== Dataset entries
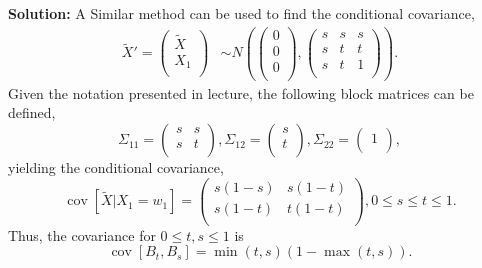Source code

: \documentclass{article}[12pt]
\begin{document}
\begin{enumerate}
	\textbf{Solution: }A Similar method can be used to find the conditional covariance,
\begin{equation}
 \begin{aligned}
 	\tilde X' = \begin{pmatrix}
 		\tilde X \\
		X_1 \\
 	\end{pmatrix}
	&\sim
	N \left( \begin{pmatrix}
		0 \\ 
		0 \\
		0 \\
	\end{pmatrix}, 
\begin{pmatrix}
	s & s & s\\
	s & t & t \\
	s & t & 1 \\
\end{pmatrix}
\right).
 \end{aligned}	
\end{equation}
Given the notation presented in lecture, the following block matrices can be defined,
\begin{equation}
	\Sigma_{11}= \begin{pmatrix}
		 s & s \\
		 s & t \\
	\end{pmatrix},
	\Sigma_{12} = \begin{pmatrix}
		s \\
		t \\
	\end{pmatrix},
	\Sigma_{22} = \begin{pmatrix}
		1 \\
	\end{pmatrix},
\end{equation}
yielding the conditional covariance,
\begin{equation}
	\operatorname{cov} \left[ \tilde X | X_1 = w_1 \right] = \begin{pmatrix}
		s(1-s) & s(1-t) \\
		s(1-t) & t(1-t) \\
	\end{pmatrix}, 0 \le s \le t \le 1.
\end{equation}
Thus, the covariance for $0 \le t,s \le 1$ is
\begin{equation}
	\operatorname{cov} \left[ B_t, B_s \right] = \operatorname{min}(t, s) \left( 1 - \operatorname{max}(t, s) \right).
\end{equation}



\end{enumerate}
\end{document}
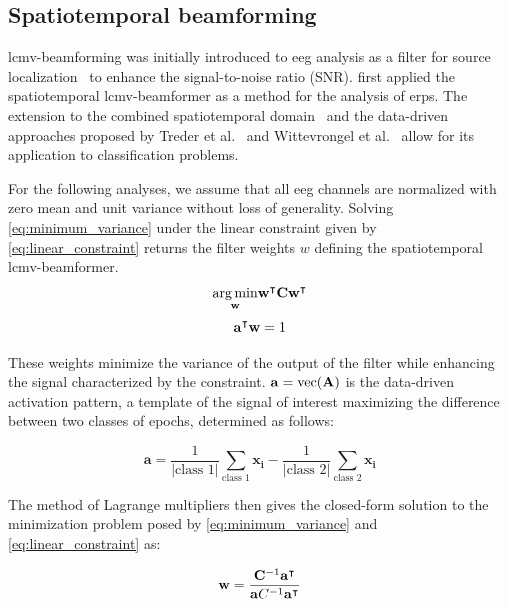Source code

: 	\subsection{Spatiotemporal beamforming}
  \ac{lcmv}-beamforming was initially introduced to \ac{eeg} analysis as a filter for
	source localization~\cite{VanVeen1997} to enhance the signal-to-noise ratio
	(SNR).
	\textcite{VanVliet2015} first applied the spatiotemporal
	\ac{lcmv}-beamformer as a method for the analysis of \acp{erp}.
	The extension to the combined spatiotemporal domain~\cite{VanVliet2015} and the
	data-driven approaches proposed by Treder et al.~\cite{Treder2016} and
	Wittevrongel et al.~\cite{Wittevrongel2016} allow for its application to classification problems.

	For the following analyses, we assume that all \ac{eeg} channels are normalized with zero mean and unit variance without loss of generality.
	Solving \cref{eq:minimum_variance} under the linear constraint given by
	\cref{eq:linear_constraint} returns the filter weights $w$ defining the spatiotemporal \ac{lcmv}-beamformer.
	\begin{equation}
    \underset{\mathbf{w}}{\arg\min}\mathbf{w}^\intercal \mathbf{C}
		\mathbf{w}^\intercal
		\label{eq:minimum_variance}
	\end{equation}
	\begin{equation}
		\mathbf{a}^\intercal\mathbf{w} = 1
		\label{eq:linear_constraint}
	\end{equation}

	These weights minimize the variance of the output of the filter while enhancing
	the signal characterized by the constraint.
  $\mathbf{a} = \text{vec}(\mathbf{A})$ is the data-driven activation pattern, a template
	of the signal of interest maximizing the difference between two classes of
	epochs, determined as follows:

	\begin{equation}
		\mathbf{a} =
		\frac{1}{|\text{class 1}|}\sum_\text{class 1}\mathbf{x_i} -
		\frac{1}{|\text{class 2}|}\sum_\text{class 2}\mathbf{x_i}
		\label{eq:activation_pattern}
	\end{equation}

	The method of Lagrange multipliers then gives the closed-form solution to the minimization problem posed by
	\cref{eq:minimum_variance} and \cref{eq:linear_constraint} as:

	\begin{equation}
		\mathbf{w} =
    \frac{\mathbf{C}^{-1}\mathbf{a}^\intercal}
		{\mathbf{a}C^{-1}\mathbf{a}^\intercal}
		\label{eq:closed_form}
	\end{equation}



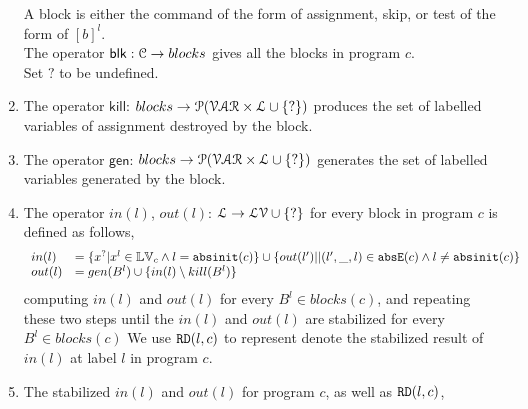 \begin{enumerate}
A block  is either the command of the form of assignment, skip, or test of the form of $[b]^{l}$.\\
The operator $\mathsf{blk} : \mathcal{C} \to blocks$ gives all the blocks in program $c$.
\\
 Set $?$ to be undefined.
\item The operator $\mathsf{kill}$: $blocks \to \mathcal{P}(\mathcal{VAR} \times \mathcal{L} \cup \{?\})$ produces the set of labelled variables of assignment destroyed by the block.
\item  The operator $\mathsf{gen}$: $blocks \to \mathcal{P}(\mathcal{VAR} \times \mathcal{L} \cup \{?\})$ generates the set of labelled variables generated by the block.
\item The operator  $in(l)$, $out(l)$: $ \mathcal{L} \to \mathcal{LV} \cup \{?\}$ for every block in program $c$ is defined as follows,
 \[
 \begin{array}{ll}
    in(l)  & = \{ x^{?} | x^l \in \mathbb{LV}_c \land  l = \mathtt{abs}{\mathtt{init}}(c) \}  
    \cup \{ out(l')|  | (l',\_, l) \in \mathtt{abs}{\mathtt{E}}(c) \land  l \neq \mathtt{abs}{\mathtt{init}}(c)\}  \\
     out(l)  & =  gen(B^{l}) \cup \{ in(l) \setminus kill(B^l)  \}  
 \end{array}
 \]
computing $in(l)$ and $out(l)$ for every $B^l \in blocks(c) $, and repeating these two steps
until the $in(l)$ and $out(l)$ are stabilized for every $B^l \in blocks(c) $
We use $\mathtt{RD}(l,c)$ to represent 
denote the stabilized result of $in(l)$ at label $l$ in program $c$. 
\item The stabilized $in(l)$ and $out(l)$ for program $c$, as well as $\mathtt{RD}(l, c)$,

\end{enumerate}
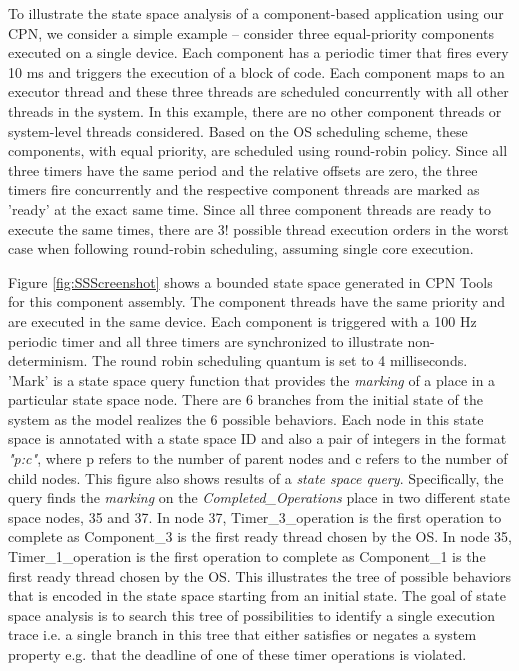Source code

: To illustrate the state space analysis of a component-based application using our CPN, we consider a simple example -- consider three equal-priority components executed on a single device. Each component has a periodic timer that fires every 10 ms and triggers the execution of a block of code. Each component maps to an executor thread and these three threads are scheduled concurrently with all other threads in the system. In this example, there are no other component threads or system-level threads considered. Based on the OS scheduling scheme, these components, with equal priority, are scheduled using round-robin policy. Since all three timers have the same period and the relative offsets are zero, the three timers fire concurrently and the respective component threads are marked as 'ready' at the exact same time. Since all three component threads are ready to execute the same times, there are $3!$ possible thread execution orders in the worst case when following round-robin scheduling, assuming single core execution. 

Figure \ref{fig:SSScreenshot} shows a bounded state space generated in CPN Tools for this component assembly. The component threads have the same priority and are executed in the same device. Each component is triggered with a 100 Hz periodic timer and all three timers are synchronized to illustrate non-determinism. The round robin scheduling quantum is set to 4 milliseconds. 'Mark' is a state space query function that provides the \emph{marking} of a place in a particular state space node. There are 6 branches from the initial state of the system as the model realizes the 6 possible behaviors. Each node in this state space is annotated with a state space ID and also a pair of integers in the format \emph{"p:c"}, where p refers to the number of parent nodes and c refers to the number of child nodes. This figure also shows results of a \emph{state space query}. Specifically, the query finds the \emph{marking} on the \emph{Completed\_Operations} place in two different state space nodes, 35 and 37. In node 37, Timer\_3\_operation is the first operation to complete as Component\_3 is the first ready thread chosen by the OS. In node 35, Timer\_1\_operation is the first operation to complete as Component\_1 is the first ready thread chosen by the OS. This illustrates the tree of possible behaviors that is encoded in the state space starting from an initial state. The goal of state space analysis is to search this tree of possibilities to identify a single execution trace i.e. a single branch in this tree that either satisfies or negates a system property e.g. that the deadline of one of these timer operations is violated. 



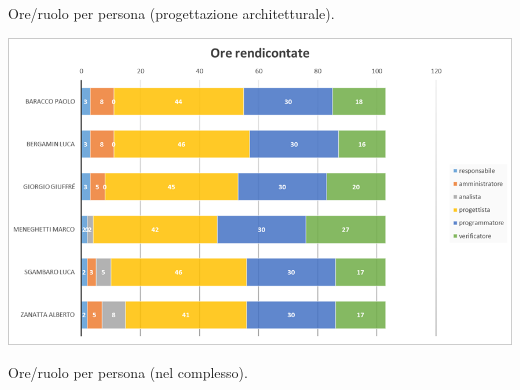 \documentclass[a4paper]{letter} %
\begin{document}
\begin{center}
	Ore/ruolo per persona (progettazione architetturale).
\end{center}

\vspace{3cm}

\includegraphics[scale=0.5]{orerend1.png}

\begin{center}
	Ore/ruolo per persona (nel complesso).
\end{center}
\end{document}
====
# Task details
The entries above are to be copied exactly, with every picture left out.

# Worked solution
Source code

: \documentclass{article}[12pt]
\begin{document}
\begin{enumerate}
	\textbf{Solution: }A Similar method can be used to find the conditional covariance,
\begin{equation}
 \begin{aligned}
 	\tilde X' = \begin{pmatrix}
 		\tilde X \\
		X_1 \\
 	\end{pmatrix}
	&\sim
	N \left( \begin{pmatrix}
		0 \\ 
		0 \\
		0 \\
	\end{pmatrix}, 
\begin{pmatrix}
	s & s & s\\
	s & t & t \\
	s & t & 1 \\
\end{pmatrix}
\right).
 \end{aligned}	
\end{equation}
Given the notation presented in lecture, the following block matrices can be defined,
\begin{equation}
	\Sigma_{11}= \begin{pmatrix}
		 s & s \\
		 s & t \\
	\end{pmatrix},
	\Sigma_{12} = \begin{pmatrix}
		s \\
		t \\
	\end{pmatrix},
	\Sigma_{22} = \begin{pmatrix}
		1 \\
	\end{pmatrix},
\end{equation}
yielding the conditional covariance,
\begin{equation}
	\operatorname{cov} \left[ \tilde X | X_1 = w_1 \right] = \begin{pmatrix}
		s(1-s) & s(1-t) \\
		s(1-t) & t(1-t) \\
	\end{pmatrix}, 0 \le s \le t \le 1.
\end{equation}
Thus, the covariance for $0 \le t,s \le 1$ is
\begin{equation}
	\operatorname{cov} \left[ B_t, B_s \right] = \operatorname{min}(t, s) \left( 1 - \operatorname{max}(t, s) \right).
\end{equation}



\end{enumerate}
\end{document}
Source code

: 	\subsection{Spatiotemporal beamforming}
  \ac{lcmv}-beamforming was initially introduced to \ac{eeg} analysis as a filter for
	source localization~\cite{VanVeen1997} to enhance the signal-to-noise ratio
	(SNR).
	\textcite{VanVliet2015} first applied the spatiotemporal
	\ac{lcmv}-beamformer as a method for the analysis of \acp{erp}.
	The extension to the combined spatiotemporal domain~\cite{VanVliet2015} and the
	data-driven approaches proposed by Treder et al.~\cite{Treder2016} and
	Wittevrongel et al.~\cite{Wittevrongel2016} allow for its application to classification problems.

	For the following analyses, we assume that all \ac{eeg} channels are normalized with zero mean and unit variance without loss of generality.
	Solving \cref{eq:minimum_variance} under the linear constraint given by
	\cref{eq:linear_constraint} returns the filter weights $w$ defining the spatiotemporal \ac{lcmv}-beamformer.
	\begin{equation}
    \underset{\mathbf{w}}{\arg\min}\mathbf{w}^\intercal \mathbf{C}
		\mathbf{w}^\intercal
		\label{eq:minimum_variance}
	\end{equation}
	\begin{equation}
		\mathbf{a}^\intercal\mathbf{w} = 1
		\label{eq:linear_constraint}
	\end{equation}

	These weights minimize the variance of the output of the filter while enhancing
	the signal characterized by the constraint.
  $\mathbf{a} = \text{vec}(\mathbf{A})$ is the data-driven activation pattern, a template
	of the signal of interest maximizing the difference between two classes of
	epochs, determined as follows:

	\begin{equation}
		\mathbf{a} =
		\frac{1}{|\text{class 1}|}\sum_\text{class 1}\mathbf{x_i} -
		\frac{1}{|\text{class 2}|}\sum_\text{class 2}\mathbf{x_i}
		\label{eq:activation_pattern}
	\end{equation}

	The method of Lagrange multipliers then gives the closed-form solution to the minimization problem posed by
	\cref{eq:minimum_variance} and \cref{eq:linear_constraint} as:

	\begin{equation}
		\mathbf{w} =
    \frac{\mathbf{C}^{-1}\mathbf{a}^\intercal}
		{\mathbf{a}C^{-1}\mathbf{a}^\intercal}
		\label{eq:closed_form}
	\end{equation}



 \begin{enumerate}
A block  is either the command of the form of assignment, skip, or test of the form of $[b]^{l}$.\\
The operator $\mathsf{blk} : \mathcal{C} \to blocks$ gives all the blocks in program $c$.
\\
 Set $?$ to be undefined.
\item The operator $\mathsf{kill}$: $blocks \to \mathcal{P}(\mathcal{VAR} \times \mathcal{L} \cup \{?\})$ produces the set of labelled variables of assignment destroyed by the block.
\item  The operator $\mathsf{gen}$: $blocks \to \mathcal{P}(\mathcal{VAR} \times \mathcal{L} \cup \{?\})$ generates the set of labelled variables generated by the block.
\item The operator  $in(l)$, $out(l)$: $ \mathcal{L} \to \mathcal{LV} \cup \{?\}$ for every block in program $c$ is defined as follows,
 \[
 \begin{array}{ll}
    in(l)  & = \{ x^{?} | x^l \in \mathbb{LV}_c \land  l = \mathtt{abs}{\mathtt{init}}(c) \}  
    \cup \{ out(l')|  | (l',\_, l) \in \mathtt{abs}{\mathtt{E}}(c) \land  l \neq \mathtt{abs}{\mathtt{init}}(c)\}  \\
     out(l)  & =  gen(B^{l}) \cup \{ in(l) \setminus kill(B^l)  \}  
 \end{array}
 \]
computing $in(l)$ and $out(l)$ for every $B^l \in blocks(c) $, and repeating these two steps
until the $in(l)$ and $out(l)$ are stabilized for every $B^l \in blocks(c) $
We use $\mathtt{RD}(l,c)$ to represent 
denote the stabilized result of $in(l)$ at label $l$ in program $c$. 
\item The stabilized $in(l)$ and $out(l)$ for program $c$, as well as $\mathtt{RD}(l, c)$,

\end{enumerate}
Source code

: To illustrate the state space analysis of a component-based application using our CPN, we consider a simple example -- consider three equal-priority components executed on a single device. Each component has a periodic timer that fires every 10 ms and triggers the execution of a block of code. Each component maps to an executor thread and these three threads are scheduled concurrently with all other threads in the system. In this example, there are no other component threads or system-level threads considered. Based on the OS scheduling scheme, these components, with equal priority, are scheduled using round-robin policy. Since all three timers have the same period and the relative offsets are zero, the three timers fire concurrently and the respective component threads are marked as 'ready' at the exact same time. Since all three component threads are ready to execute the same times, there are $3!$ possible thread execution orders in the worst case when following round-robin scheduling, assuming single core execution. 

Figure \ref{fig:SSScreenshot} shows a bounded state space generated in CPN Tools for this component assembly. The component threads have the same priority and are executed in the same device. Each component is triggered with a 100 Hz periodic timer and all three timers are synchronized to illustrate non-determinism. The round robin scheduling quantum is set to 4 milliseconds. 'Mark' is a state space query function that provides the \emph{marking} of a place in a particular state space node. There are 6 branches from the initial state of the system as the model realizes the 6 possible behaviors. Each node in this state space is annotated with a state space ID and also a pair of integers in the format \emph{"p:c"}, where p refers to the number of parent nodes and c refers to the number of child nodes. This figure also shows results of a \emph{state space query}. Specifically, the query finds the \emph{marking} on the \emph{Completed\_Operations} place in two different state space nodes, 35 and 37. In node 37, Timer\_3\_operation is the first operation to complete as Component\_3 is the first ready thread chosen by the OS. In node 35, Timer\_1\_operation is the first operation to complete as Component\_1 is the first ready thread chosen by the OS. This illustrates the tree of possible behaviors that is encoded in the state space starting from an initial state. The goal of state space analysis is to search this tree of possibilities to identify a single execution trace i.e. a single branch in this tree that either satisfies or negates a system property e.g. that the deadline of one of these timer operations is violated. 



 \documentclass[a4paper]{letter} %
\begin{document}
\begin{center}
	Ore/ruolo per persona (progettazione architetturale).
\end{center}

\vspace{3cm}

\includegraphics[scale=0.5]{orerend1.png}

\begin{center}
	Ore/ruolo per persona (nel complesso).
\end{center}
\end{document}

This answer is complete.